In the beginning, there was cdrtools. Most everybody used it, and nobody had any complaints.
Then in 2006, the programmer changed the license from the GPL to the CDDL, although I don’t know why.
All is well except for Debian, whose grand poo-bahs say, “Hey, that there ain’t in line with our philosophies.” Although I don’t know why.
So in what could only be called a coup d’état, the Debian masterminds scalp the last GPL-licensed release of cdrtools, dub it cdrkit, and promise to keep stride with whatever happens in the original. Although I get the general idea why.
So now there were two symmetric projects, and sometimes one is available in your distribution. Sometimes the other. Sometimes … both! Although I don’t know why.
Here’s where things get even more blurry for me. Along comes cdrskin, which is part of a separate project, but is designed as a drop-in replacement for cdrtools’ original cdrecord program.
So there’s a CD burner project, plus another that mimics it but is licensed differently, and yet a third that pretends to be the original, but actually comes from a completely different direction. And I don’t know why.
Now there is a strong possibility that some or all of this little drama has been misunderstood on my part.

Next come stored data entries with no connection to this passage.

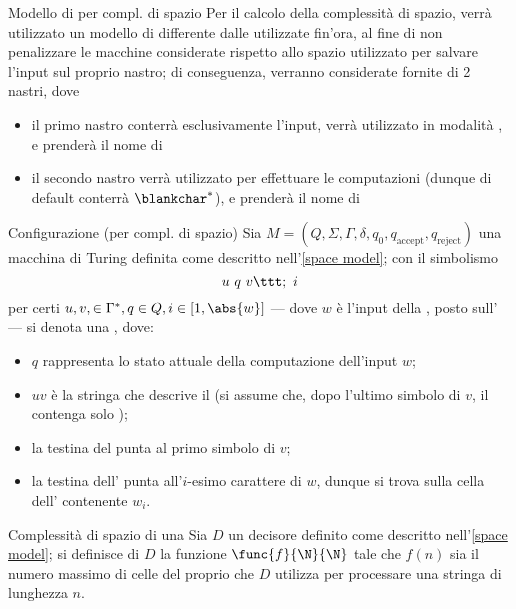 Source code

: \documentclass[a4paper, 12pt]{report}
\begin{document}
    \begin{framedobs}[label={space model}]{Modello di \TM per compl. di spazio}
        Per il calcolo della complessità di spazio, verrà utilizzato un modello di \TM differente dalle \TM utilizzate fin'ora, al fine di non penalizzare le macchine considerate rispetto allo spazio utilizzato per salvare l'input sul proprio nastro; di conseguenza, verranno considerate \TM fornite di 2 nastri, dove

        \begin{itemize}
            \item il primo nastro conterrà esclusivamente l'input, verrà utilizzato in modalità , e prenderà il nome di 
            \item il secondo nastro verrà utilizzato per effettuare le computazioni (dunque di default conterrà $\blankchar^*$), e prenderà il nome di 
        \end{itemize}
    \end{framedobs}

    \begin{frameddefn}[breakable]{Configurazione (\TM per compl. di spazio)}
        Sia $M = (Q, \Sigma, \Gamma, \delta, q_0, q_\mathrm{accept}, q_\mathrm{reject})$ una macchina di Turing definita come descritto nell'\cref{space model}; con il simbolismo $$u \ q \ v \ttt ; \ i$$ per certi $u, v, \in \Gamma^*, q \in Q, i \in [1, \abs{w}]$ --- dove $w$ è l'input della \TM, posto sull' --- si denota una , dove:

        \begin{itemize}
            \item $q$ rappresenta lo stato attuale della computazione dell'input $w$;
            \item $uv$ è la stringa che descrive il  (si assume che, dopo l'ultimo simbolo di $v$, il  contenga solo \blankchar);
            \item la testina del  punta al primo simbolo di $v$;
            \item la testina dell' punta all'$i$-esimo carattere di $w$, dunque si trova sulla cella dell' contenente $w_i$.
        \end{itemize}
    \end{frameddefn}

    \begin{frameddefn}[label={space complexity}]{Complessità di spazio di una \TM}
        Sia $D$ un decisore definito come descritto nell'\cref{space model}; si definisce  di $D$ la funzione $\func{f}{\N}{\N}$ tale che $f(n)$ sia il numero massimo di celle del proprio  che $D$ utilizza per processare una stringa di lunghezza $n$.
    \end{frameddefn}
\end{document}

If so, my sincerest apologies.
But in short, if I’m right, all three should look roughly the same.
And this time … maybe I know why. 😐
After losing at least half a dozen blank CDs to various bugs in cdrkit on Ubuntu, I did some searching and found this semi-rant by the original developer of cdrecord. I installed cdrecord from the PPA and viola, never lost a CD since then.
The link seems to have disappeared from my comment. You will find the page I’m referring to by googling for “Many Linux distributions now come with broken variants of cdrtools” (WITH the quotes) and following the first link.
I think I fixed it for you. If that’s not the page you want, e-mail me with a link and I can insert it for you. Thanks! 😉
I am the author of cdrskin. It exists as a convenience
interface to libburn for those frontends which already
use Joerg Schilling’s cdrecord. cdrskin does not pretend
to be the original but rather an emulation that is
compatible with most use cases of cdrecord.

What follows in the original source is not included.